The John Doe summons ... is better characterized as part of the ongoing debate around, and attack on, offshore private banking, analyst Matt Spick at Deutsche Bank said in a note.
As such it is negative for sentiment, but in our view across Swiss banks rather than UBS specifically.
UBS agreed on Wednesday to pay a fine of $780 million and to disclose about 250 names of U.S. clients it said had committed tax fraud.
But U.S. tax authorities now wants thousands more names of citizens it says are hiding about $14.8 billion in assets in secret bank accounts.
PRESSURE MOUNTS
Swiss media described the UBS settlement as a capitulation for Switzerland, and experts said they expected it to weaken the country's bank secrecy rules.
A cartoon in Swiss newspaper Tages Anzeiger showed a safe symbolizing bank secrecy being pierced by a bullet carrying the name of the U.S. Department of Justice.
A second cartoon showed a huge rocket, labeled the U.S. tax authorities, coming at full speed while UBS Chairman Peter Kurer was quoted as saying that the bank was no longer a target.
All of the Swiss banks are off.
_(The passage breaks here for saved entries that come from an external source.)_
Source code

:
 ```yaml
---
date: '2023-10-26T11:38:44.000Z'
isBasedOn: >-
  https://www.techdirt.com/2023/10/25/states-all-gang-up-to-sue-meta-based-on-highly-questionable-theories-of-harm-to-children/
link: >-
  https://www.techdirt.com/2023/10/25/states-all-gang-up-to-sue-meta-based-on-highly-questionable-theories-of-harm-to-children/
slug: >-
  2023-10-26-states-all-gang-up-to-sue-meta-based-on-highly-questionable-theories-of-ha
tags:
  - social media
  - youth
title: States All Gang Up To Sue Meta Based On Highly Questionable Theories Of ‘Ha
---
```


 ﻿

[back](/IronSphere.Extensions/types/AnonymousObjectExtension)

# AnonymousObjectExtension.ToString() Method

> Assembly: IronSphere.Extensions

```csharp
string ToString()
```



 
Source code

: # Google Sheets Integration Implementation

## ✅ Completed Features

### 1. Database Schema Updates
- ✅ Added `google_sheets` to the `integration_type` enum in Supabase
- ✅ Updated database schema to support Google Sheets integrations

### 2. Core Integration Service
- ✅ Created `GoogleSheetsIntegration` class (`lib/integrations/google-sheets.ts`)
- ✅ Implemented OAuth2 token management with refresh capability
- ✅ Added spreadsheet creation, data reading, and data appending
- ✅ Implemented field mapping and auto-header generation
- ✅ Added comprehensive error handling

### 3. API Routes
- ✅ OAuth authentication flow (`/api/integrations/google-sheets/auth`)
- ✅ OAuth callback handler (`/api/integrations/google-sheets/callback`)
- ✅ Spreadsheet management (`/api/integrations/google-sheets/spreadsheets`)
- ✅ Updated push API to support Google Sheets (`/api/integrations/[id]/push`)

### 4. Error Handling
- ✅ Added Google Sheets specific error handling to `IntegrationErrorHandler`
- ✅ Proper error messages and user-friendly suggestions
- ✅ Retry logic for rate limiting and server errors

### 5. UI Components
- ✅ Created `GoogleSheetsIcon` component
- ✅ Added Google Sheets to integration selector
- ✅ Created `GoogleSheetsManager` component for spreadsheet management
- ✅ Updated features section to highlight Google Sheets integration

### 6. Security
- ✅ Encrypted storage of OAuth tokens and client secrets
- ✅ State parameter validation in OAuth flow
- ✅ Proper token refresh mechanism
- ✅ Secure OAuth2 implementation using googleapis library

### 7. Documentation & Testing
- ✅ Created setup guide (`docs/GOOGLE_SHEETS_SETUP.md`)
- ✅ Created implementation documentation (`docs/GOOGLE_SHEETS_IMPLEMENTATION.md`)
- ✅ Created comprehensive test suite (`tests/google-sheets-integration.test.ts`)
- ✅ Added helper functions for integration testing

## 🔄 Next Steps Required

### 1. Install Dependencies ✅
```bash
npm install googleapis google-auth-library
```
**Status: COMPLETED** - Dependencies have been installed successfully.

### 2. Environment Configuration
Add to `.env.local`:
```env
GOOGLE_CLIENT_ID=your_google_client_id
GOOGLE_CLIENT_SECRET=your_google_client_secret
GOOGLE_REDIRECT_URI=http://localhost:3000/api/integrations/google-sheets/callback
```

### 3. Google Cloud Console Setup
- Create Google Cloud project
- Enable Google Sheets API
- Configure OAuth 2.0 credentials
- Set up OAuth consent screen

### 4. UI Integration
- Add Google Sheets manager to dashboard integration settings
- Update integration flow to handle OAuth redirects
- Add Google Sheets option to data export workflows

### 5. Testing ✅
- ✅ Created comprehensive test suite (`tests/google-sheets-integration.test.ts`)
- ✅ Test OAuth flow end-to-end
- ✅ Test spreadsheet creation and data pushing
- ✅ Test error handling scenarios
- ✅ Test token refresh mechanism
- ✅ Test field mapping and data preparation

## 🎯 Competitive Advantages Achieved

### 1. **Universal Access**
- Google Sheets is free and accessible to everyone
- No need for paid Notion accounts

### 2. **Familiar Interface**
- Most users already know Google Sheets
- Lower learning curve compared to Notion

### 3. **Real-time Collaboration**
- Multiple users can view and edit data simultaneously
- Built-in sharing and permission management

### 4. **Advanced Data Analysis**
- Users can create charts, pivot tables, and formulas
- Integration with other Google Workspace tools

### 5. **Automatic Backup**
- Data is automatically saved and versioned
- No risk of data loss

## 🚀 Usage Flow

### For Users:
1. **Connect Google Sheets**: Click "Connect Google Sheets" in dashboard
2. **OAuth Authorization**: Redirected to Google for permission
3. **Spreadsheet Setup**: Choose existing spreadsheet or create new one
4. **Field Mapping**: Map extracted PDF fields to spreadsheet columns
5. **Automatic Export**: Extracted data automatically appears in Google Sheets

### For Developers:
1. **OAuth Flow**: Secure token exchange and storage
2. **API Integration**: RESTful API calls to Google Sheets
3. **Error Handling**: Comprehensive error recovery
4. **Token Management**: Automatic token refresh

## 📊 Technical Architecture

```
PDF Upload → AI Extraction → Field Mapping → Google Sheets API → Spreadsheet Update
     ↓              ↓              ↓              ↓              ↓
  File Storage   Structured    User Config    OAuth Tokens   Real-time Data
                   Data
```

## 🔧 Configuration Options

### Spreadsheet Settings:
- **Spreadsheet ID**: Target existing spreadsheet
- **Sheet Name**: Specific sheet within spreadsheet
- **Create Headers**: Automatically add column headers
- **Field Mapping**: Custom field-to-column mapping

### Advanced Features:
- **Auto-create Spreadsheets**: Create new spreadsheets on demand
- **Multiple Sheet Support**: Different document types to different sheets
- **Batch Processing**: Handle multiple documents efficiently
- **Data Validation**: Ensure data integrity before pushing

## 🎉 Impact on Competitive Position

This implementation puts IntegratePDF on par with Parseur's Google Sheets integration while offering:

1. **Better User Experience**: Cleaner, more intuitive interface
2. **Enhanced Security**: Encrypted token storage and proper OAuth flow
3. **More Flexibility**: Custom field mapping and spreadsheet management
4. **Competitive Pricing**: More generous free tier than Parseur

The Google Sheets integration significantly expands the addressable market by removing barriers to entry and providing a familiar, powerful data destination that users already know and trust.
This is has to do with concerns about Swiss banking secrecy and whether other jurisdictions may follow the United States' example, said a London-based bank analyst.
Lawyers say the U.S. investigation will have implications for other offshore centers, which are also coming under pressure from cash-strapped western governments as the economic crisis deepens.
Germany, which suspects thousands of its citizens are hiding money away in offshore accounts, has criticized Switzerland for its bank secrecy laws and paid an informant to obtain names of clients of LGT bank of Liechtenstein, another well-known bank secrecy stronghold.
Prosecutors in Germany are investigating Prince Max of Liechtenstein, who is also LGT's CEO, for possible tax evasion, the Financial Times Deutschland reported on Friday.
LGT said in a statement that Prince Max, who lives in Munich and is the second son of current ruler Hans Adam II, had complied with Germany tax rules and was cooperating with authorities in the investigation.